- **Problem statement**:
Read through the entries below and return each line with the word "maintain".

- **Collected data**:
"""

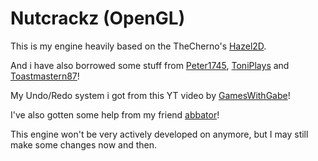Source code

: # Nutcrackz (OpenGL)
This is my engine heavily based on the TheCherno's [Hazel2D](https://github.com/TheCherno/Hazel/).

And i have also borrowed some stuff from [Peter1745](https://github.com/peter1745), [ToniPlays](https://github.com/ToniPlays) and [Toastmastern87](https://github.com/Toastmastern87)!

My Undo/Redo system i got from this YT video by [GamesWithGabe](https://www.youtube.com/watch?v=vqRHjhaECv4)!

I've also gotten some help from my friend [abbator](https://github.com/abbator)!

This engine won't be very actively developed on anymore, but I may still make some changes now and then.
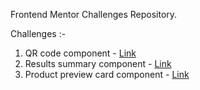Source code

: Frontend Mentor Challenges Repository.

Challenges :-

1. QR code component - [Link](https://www.frontendmentor.io/challenges/qr-code-component-iux_sIO_H)
2. Results summary component - [Link](https://github.com/SalmanAjani/Frontend-Mentor-Challenges/tree/main/resultssummary-main)
3. Product preview card component - [Link](https://github.com/SalmanAjani/Frontend-Mentor-Challenges/tree/main/product-preview-card-component)
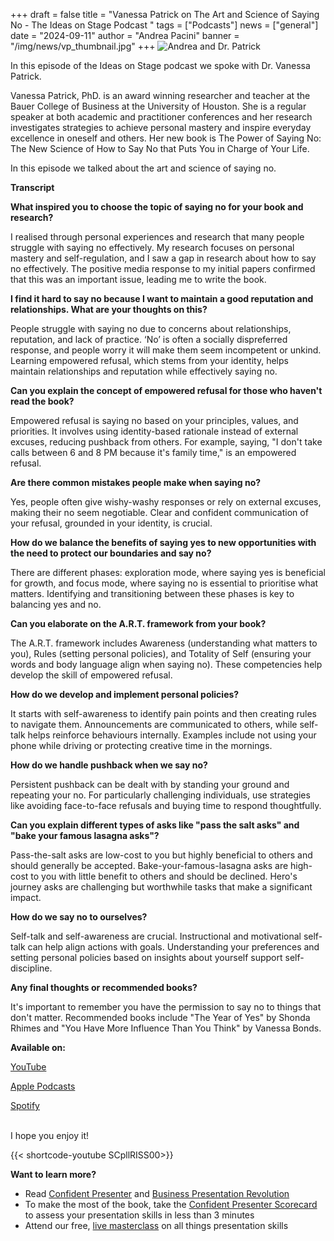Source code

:+++
draft = false
title = "Vanessa Patrick on The Art and Science of Saying No - The Ideas on Stage Podcast "
tags = ["Podcasts"]
news = ["general"]
date = "2024-09-11"
author = "Andrea Pacini"
banner = "/img/news/vp_thumbnail.jpg"
+++
![Andrea and Dr. Patrick](/img/news/vp_thumbnail.jpg "Andrea and Dr. Patrick")

<div style="margin: 5px 0;">
  <div>
    <p class="p1">In this episode of the Ideas on Stage podcast we spoke with Dr. Vanessa Patrick.<span class="Apple-converted-space">&nbsp;</span></p>
    <p class="p2">
    <p class="p1">Vanessa Patrick, PhD. is an award winning researcher and teacher at the Bauer College of Business at the University of Houston. She is a regular speaker at both academic and practitioner conferences and her research investigates strategies to achieve personal mastery and inspire everyday excellence in oneself and others. Her new book is The Power of Saying No: The New Science of How to Say No that Puts You in Charge of Your Life.</p>
    <p class="p2">
    <p class="p1">In this episode we talked about the art and science of saying no.<span class="Apple-converted-space">&nbsp;</span></p>
    <p class="p3">
    <p class="p1"><strong>Transcript</strong></p>
    <p class="p1"><strong>What inspired you to choose the topic of saying no for your book and research?</strong></p>
    <p class="p1">I realised through personal experiences and research that many people struggle with saying no effectively. My research focuses on personal mastery and self-regulation, and I saw a gap in research about how to say no effectively. The positive media response to my initial papers confirmed that this was an important issue, leading me to write the book.</p>
    <p class="p1"><strong>I find it hard to say no because I want to maintain a good reputation and relationships. What are your thoughts on this?</strong></p>
    <p class="p1">People struggle with saying no due to concerns about relationships, reputation, and lack of practice. &lsquo;No&rsquo; is often a socially dispreferred response, and people worry it will make them seem incompetent or unkind. Learning empowered refusal, which stems from your identity, helps maintain relationships and reputation while effectively saying no.</p>
    <p class="p1"><strong>Can you explain the concept of empowered refusal for those who haven't read the book?</strong></p>
    <p class="p1">Empowered refusal is saying no based on your principles, values, and priorities. It involves using identity-based rationale instead of external excuses, reducing pushback from others. For example, saying, "I don't take calls between 6 and 8 PM because it's family time," is an empowered refusal.</p>
    <p class="p1"><strong>Are there common mistakes people make when saying no?</strong></p>
    <p class="p1">Yes, people often give wishy-washy responses or rely on external excuses, making their no seem negotiable. Clear and confident communication of your refusal, grounded in your identity, is crucial.</p>
    <p class="p1"><strong>How do we balance the benefits of saying yes to new opportunities with the need to protect our boundaries and say no?</strong></p>
    <p class="p1">There are different phases: exploration mode, where saying yes is beneficial for growth, and focus mode, where saying no is essential to prioritise what matters. Identifying and transitioning between these phases is key to balancing yes and no.</p>
    <p class="p2">
    <p class="p1"><strong>Can you elaborate on the A.R.T. framework from your book?</strong></p>
    <p class="p1">The A.R.T. framework includes Awareness (understanding what matters to you), Rules (setting personal policies), and Totality of Self (ensuring your words and body language align when saying no). These competencies help develop the skill of empowered refusal.</p>
    <p class="p1"><strong>How do we develop and implement personal policies?</strong></p>
    <p class="p1">It starts with self-awareness to identify pain points and then creating rules to navigate them. Announcements are communicated to others, while self-talk helps reinforce behaviours internally. Examples include not using your phone while driving or protecting creative time in the mornings.</p>
    <p class="p1"><strong>How do we handle pushback when we say no?</strong></p>
    <p class="p1">Persistent pushback can be dealt with by standing your ground and repeating your no. For particularly challenging individuals, use strategies like avoiding face-to-face refusals and buying time to respond thoughtfully.</p>
    <p class="p1"><strong>Can you explain different types of asks like "pass the salt asks" and "bake your famous lasagna asks"?</strong></p>
    <p class="p1">Pass-the-salt asks are low-cost to you but highly beneficial to others and should generally be accepted. Bake-your-famous-lasagna asks are high-cost to you with little benefit to others and should be declined. Hero's journey asks are challenging but worthwhile tasks that make a significant impact.</p>
    <p class="p1"><strong>How do we say no to ourselves?</strong></p>
    <p class="p1">Self-talk and self-awareness are crucial. Instructional and motivational self-talk can help align actions with goals. Understanding your preferences and setting personal policies based on insights about yourself support self-discipline.</p>
    <p class="p1"><strong>Any final thoughts or recommended books?</strong></p>
    <p class="p1">It's important to remember you have the permission to say no to things that don't matter. Recommended books include "The Year of Yes" by Shonda Rhimes and "You Have More Influence Than You Think" by Vanessa Bonds.&nbsp;</p>
  </div>
</div>

**Available on:** 

[YouTube](https://youtu.be/SCpllRISS00)

[Apple Podcasts](https://podcasts.apple.com/us/podcast/ideas-on-stage-podcast/id1506050111)[](https://podcasts.google.com/feed/aHR0cHM6Ly9hbmNob3IuZm0vcy8xYTRjNGFjYy9wb2RjYXN0L3Jzcw/episode/OGJiNTRiNTItN2RmNC00ZWI5LWI1YzktNDI0YmQ3N2EwN2Iz?sa=X&ved=0CAUQkfYCahcKEwjY6ua-_9WGAxUAAAAAHQAAAAAQAQ)

[Spotify](https://open.spotify.com/episode/4ewPVe7M6QnL5K1YNARzcB)

\
I hope you enjoy it!

{{< shortcode-youtube SCpllRISS00>}}

**Want to learn more?** 

* Read [Confident Presenter](https://www.ideasonstage.com/resources/confident-presenter-book/) and [Business Presentation Revolution ](https://www.ideasonstage.com/resources/books/business-presentation-revolution-book/)
* To make the most of the book, take the [Confident Presenter Scorecard](https://ideasonstage.com/score) to assess your presentation skills in less than 3 minutes
* Attend our free, [live masterclass](http://ideasonstageuk.eventbrite.com/) on all things presentation skills
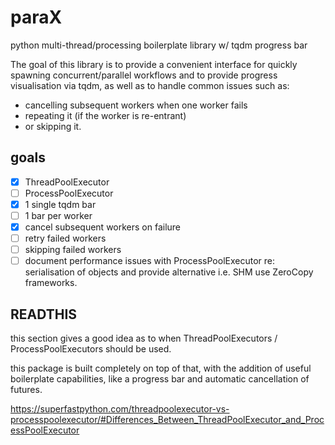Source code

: # paraX
python multi-thread/processing boilerplate library w/ tqdm progress bar

The goal of this library is to provide a convenient interface for quickly spawning concurrent/parallel workflows
and to provide progress visualisation via tqdm, 
as well as to handle common issues such as:
- cancelling subsequent workers when one worker fails
- repeating it (if the worker is re-entrant)
- or skipping it.

## goals
- [x] ThreadPoolExecutor
- [ ] ProcessPoolExecutor
- [x] 1 single tqdm bar
- [ ] 1 bar per worker
- [x] cancel subsequent workers on failure
- [ ] retry failed workers
- [ ] skipping failed workers
- [ ] document performance issues with ProcessPoolExecutor re: serialisation of objects and provide alternative i.e. SHM use ZeroCopy frameworks.

## READTHIS
this section gives a good idea as to when ThreadPoolExecutors / ProcessPoolExecutors should be used.

this package is built completely on top of that, with the addition of useful boilerplate capabilities, like a progress bar and automatic cancellation of futures.

https://superfastpython.com/threadpoolexecutor-vs-processpoolexecutor/#Differences_Between_ThreadPoolExecutor_and_ProcessPoolExecutor
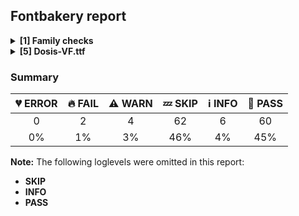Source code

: ## Fontbakery report

<details>
<summary><b>[1] Family checks</b></summary>
<details>
<summary>:fire: <b>FAIL:</b> Check font has a license.</summary>

* [com.google.fonts/check/028](https://github.com/googlefonts/fontbakery/search?q=com.google.fonts/check/028)
* :fire: **FAIL** No license file was found. Please add an OFL.txt or a LICENSE.txt file. If you are running fontbakery on a Google Fonts upstream repo, which is fine, just make sure there is a temporary license file in the same folder. [code: no-license]

</details>
<br>
</details>
<details>
<summary><b>[5] Dosis-VF.ttf</b></summary>
<details>
<summary>:fire: <b>FAIL:</b> Checking with Microsoft Font Validator.</summary>

* [com.google.fonts/check/037](https://github.com/googlefonts/fontbakery/search?q=com.google.fonts/check/037)
* :fire: **FAIL** MS-FonVal: The version number is neither 0x00010000 nor 0x0001002 DETAILS: 0x00010003
* :fire: **FAIL** MS-FonVal: The device table's DeltaFormat value is invalid DETAILS: LookupList, Lookup[0], SubTable[0](PairPos, fmt 1), PairSet[0], PairValueRecord[0], Value1, XAdvDeviceTable, DeltaFormat = 32768
* :fire: **FAIL** MS-FonVal: The device table's DeltaFormat value is invalid DETAILS: LookupList, Lookup[0], SubTable[0](PairPos, fmt 1), PairSet[0], PairValueRecord[1], Value1, XAdvDeviceTable, DeltaFormat = 32768
* :fire: **FAIL** MS-FonVal: The device table's DeltaFormat value is invalid DETAILS: LookupList, Lookup[0], SubTable[0](PairPos, fmt 1), PairSet[0], PairValueRecord[2], Value1, XAdvDeviceTable, DeltaFormat = 32768
...
 :fire: **FAIL** MS-FonVal: The device table's DeltaFormat value is invalid DETAILS: LookupList, Lookup[4], SubTable[0](MarkMarkPos), Mark2Array, Mark2Record[0], Mark2Anchor[0], YDeviceTable, DeltaFormat = 32768
* :fire: **FAIL** MS-FonVal: The PostScript string is not present for both required platforms DETAILS: Mac Postscript string is missing, but MS Postscript string is present
* :warning: **WARN** MS-FonVal: Recommended table is missing DETAILS: kern
* :warning: **WARN** MS-FonVal: Recommended table is missing DETAILS: hdmx
* :warning: **WARN** MS-FonVal: Recommended table is missing DETAILS: VDMX
* :warning: **WARN** MS-FonVal: The version number is valid, but less than 5 DETAILS: 4
* :warning: **WARN** MS-FonVal: The xAvgCharWidth field does not equal the calculated value DETAILS: actual = 447, calc = 446
* :warning: **WARN** MS-FonVal: PANOSE(tm) is undefined. Font mapping may not work properly
* :warning: **WARN** MS-FonVal: There are undefined bits set in fsSelection field DETAILS: Bit(s) 7
* :warning: **WARN** MS-FonVal: The value of sTypoAscender minus sTypoDescender is greater than unitsPerEm DETAILS: sTypoAscender = 1027, sTypoDescender = -237
* :warning: **WARN** MS-FonVal: The table does not contain any Apple subtables
* :warning: **WARN** MS-FonVal: Apple logo mapping test not performed, cmap 1,0 not present
* :warning: **WARN** MS-FonVal: Not all extremes are marked with the on-curve control points  DETAILS: Glyph index 72
* :warning: **WARN** MS-FonVal: Intersecting components of composite glyph DETAILS: Glyph index 106
* :warning: **WARN** MS-FonVal: Intersecting components of composite glyph DETAILS: Glyph index 114
* :warning: **WARN** MS-FonVal: Intersecting components of composite glyph DETAILS: Glyph index 128
* :warning: **WARN** MS-FonVal: Intersecting components of composite glyph DETAILS: Glyph index 143
* :warning: **WARN** MS-FonVal: Intersecting components of composite glyph DETAILS: Glyph index 151
* :warning: **WARN** MS-FonVal: Not all extremes are marked with the on-curve control points  DETAILS: Glyph index 244
* :warning: **WARN** MS-FonVal: Intersecting components of composite glyph DETAILS: Glyph index 247
* :warning: **WARN** MS-FonVal: Intersecting components of composite glyph DETAILS: Glyph index 281
* :warning: **WARN** MS-FonVal: Intersecting components of composite glyph DETAILS: Glyph index 289
* :warning: **WARN** MS-FonVal: Intersecting components of composite glyph DETAILS: Glyph index 319
* :warning: **WARN** MS-FonVal: Not all extremes are marked with the on-curve control points  DETAILS: Glyph index 501
* :warning: **WARN** MS-FonVal: Not all extremes are marked with the on-curve control points  DETAILS: Glyph index 503
* :warning: **WARN** MS-FonVal: Not all extremes are marked with the on-curve control points  DETAILS: Glyph index 515
* :warning: **WARN** MS-FonVal: Not all extremes are marked with the on-curve control points  DETAILS: Glyph index 516
* :warning: **WARN** MS-FonVal: Not all extremes are marked with the on-curve control points  DETAILS: Glyph index 517
* :warning: **WARN** MS-FonVal: The unitsPerEm value is not a power of two DETAILS: 1000
* :warning: **WARN** MS-FonVal: The modified time is an unlikely value DETAILS: modified = 3622999938 (Sunday, October 21, 2018 8:52 PM)
* :warning: **WARN** MS-FonVal: The lowestRecPPEM value may be unreasonably small DETAILS: lowestRecPPEM = 6
* :warning: **WARN** MS-FonVal: Ascender is different than OS/2.usWinAscent. Different line heights on Windows and Apple DETAILS: hhea.Ascender = 1027, OS/2.usWinAscent = 1123
* :warning: **WARN** MS-FonVal: The LineGap value is less than the recommended value DETAILS: LineGap = 0, recommended = 96
* :warning: **WARN** MS-FonVal: The leftSideBearing is greater than the advance width (unlikely value) DETAILS: glyph# 496
* :warning: **WARN** MS-FonVal: The leftSideBearing is greater than the advance width (unlikely value) DETAILS: glyph# 500
* :warning: **WARN** MS-FonVal: The leftSideBearing is greater than the advance width (unlikely value) DETAILS: glyph# 503
* :warning: **WARN** MS-FonVal: The leftSideBearing is greater than the advance width (unlikely value) DETAILS: glyph# 504
* :warning: **WARN** MS-FonVal: The leftSideBearing is greater than the advance width (unlikely value) DETAILS: glyph# 505
* :warning: **WARN** MS-FonVal: The leftSideBearing is greater than the advance width (unlikely value) DETAILS: glyph# 506
* :warning: **WARN** MS-FonVal: The leftSideBearing is greater than the advance width (unlikely value) DETAILS: glyph# 509
* :warning: **WARN** MS-FonVal: The leftSideBearing is greater than the advance width (unlikely value) DETAILS: glyph# 510
* :warning: **WARN** MS-FonVal: The leftSideBearing is greater than the advance width (unlikely value) DETAILS: glyph# 515
* :warning: **WARN** MS-FonVal: The leftSideBearing is greater than the advance width (unlikely value) DETAILS: glyph# 516
* :warning: **WARN** MS-FonVal: The leftSideBearing is greater than the advance width (unlikely value) DETAILS: glyph# 517
* :warning: **WARN** MS-FonVal: The leftSideBearing is greater than the advance width (unlikely value) DETAILS: glyph# 518
* :warning: **WARN** MS-FonVal: The leftSideBearing is greater than the advance width (unlikely value) DETAILS: glyph# 519
* :warning: **WARN** MS-FonVal: The leftSideBearing is greater than the advance width (unlikely value) DETAILS: glyph# 520
* :warning: **WARN** MS-FonVal: The leftSideBearing is greater than the advance width (unlikely value) DETAILS: glyph# 521
* :warning: **WARN** MS-FonVal: The leftSideBearing is greater than the advance width (unlikely value) DETAILS: glyph# 522
* :warning: **WARN** MS-FonVal: maxSizeOfInstructions computation not via either approved method DETAILS: glyf maxSizeOfInstructions=341, prep size=203, fpgm size=3605, whereas maxp maxSizeOfInstruction is 3605

</details>
<details>
<summary>:warning: <b>WARN:</b> Checking OS/2 achVendID.</summary>

* [com.google.fonts/check/018](https://github.com/googlefonts/fontbakery/search?q=com.google.fonts/check/018)
* :warning: **WARN** OS/2 VendorID value 'IMPA' is not a known registered id. You should set it to your own 4 character code, and register that code with Microsoft at https://www.microsoft.com/typography/links/vendorlist.aspx [code: unknown]

</details>
<details>
<summary>:warning: <b>WARN:</b> Check if each glyph has the recommended amount of contours.</summary>

* [com.google.fonts/check/153](https://github.com/googlefonts/fontbakery/search?q=com.google.fonts/check/153)
* :warning: **WARN** This check inspects the glyph outlines and detects the total number of contours in each of them. The expected values are infered from the typical ammounts of contours observed in a large collection of reference font families. The divergences listed below may simply indicate a significantly different design on some of your glyphs. On the other hand, some of these may flag actual bugs in the font such as glyphs mapped to an incorrect codepoint. Please consider reviewing the design and codepoint assignment of these to make sure they are correct.

The following glyphs do not have the recommended number of contours:
`
Glyph name: aogonek	Contours detected: 3	Expected: 2
Glyph name: eogonek	Contours detected: 3	Expected: 2
Glyph name: uni0123	Contours detected: 5	Expected: 3 or 4
Glyph name: Uogonek	Contours detected: 2	Expected: 1
Glyph name: ohorn	Contours detected: 3	Expected: 2
Glyph name: Uhorn	Contours detected: 2	Expected: 1
Glyph name: uhorn	Contours detected: 2	Expected: 1
Glyph name: uni1EDB	Contours detected: 4	Expected: 3
Glyph name: uni1EDD	Contours detected: 4	Expected: 3
Glyph name: uni1EDF	Contours detected: 4	Expected: 3
Glyph name: uni1EE1	Contours detected: 4	Expected: 3
Glyph name: uni1EE3	Contours detected: 4	Expected: 3
Glyph name: uni1EE8	Contours detected: 3	Expected: 2
Glyph name: uni1EE9	Contours detected: 3	Expected: 2
Glyph name: uni1EEA	Contours detected: 3	Expected: 2
Glyph name: uni1EEB	Contours detected: 3	Expected: 2
Glyph name: uni1EEC	Contours detected: 3	Expected: 2
Glyph name: uni1EED	Contours detected: 3	Expected: 2
Glyph name: uni1EEE	Contours detected: 3	Expected: 2
Glyph name: uni1EEF	Contours detected: 3	Expected: 2
Glyph name: uni1EF0	Contours detected: 3	Expected: 2
Glyph name: uni1EF1	Contours detected: 3	Expected: 2

</details>
<details>
<summary>:warning: <b>WARN:</b> Is there kerning info for non-ligated sequences?</summary>

* [com.google.fonts/check/065](https://github.com/googlefonts/fontbakery/search?q=com.google.fonts/check/065)
* :warning: **WARN** GPOS table lacks kerning info for the following non-ligated sequences:
	- f + i
	- i + l

   [code: lacks-kern-info]

</details>
<details>
<summary>:warning: <b>WARN:</b> Are there caret positions declared for every ligature?</summary>

* [com.google.fonts/check/064](https://github.com/googlefonts/fontbakery/search?q=com.google.fonts/check/064)
* :warning: **WARN** This font lacks caret position values for ligature glyphs on its GDEF table. [code: lacks-caret-pos]

</details>
<br>
</details>

### Summary

| :broken_heart: ERROR | :fire: FAIL | :warning: WARN | :zzz: SKIP | :information_source: INFO | :bread: PASS |
|:-----:|:----:|:----:|:----:|:----:|:----:|
| 0 | 2 | 4 | 62 | 6 | 60 |
| 0% | 1% | 3% | 46% | 4% | 45% |

**Note:** The following loglevels were omitted in this report:
* **SKIP**
* **INFO**
* **PASS**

"""

- **Solution**:
    <p class="p1"><strong>I find it hard to say no because I want to maintain a good reputation and relationships. What are your thoughts on this?</strong></p>
    <p class="p1">People struggle with saying no due to concerns about relationships, reputation, and lack of practice. &lsquo;No&rsquo; is often a socially dispreferred response, and people worry it will make them seem incompetent or unkind. Learning empowered refusal, which stems from your identity, helps maintain relationships and reputation while effectively saying no.</p>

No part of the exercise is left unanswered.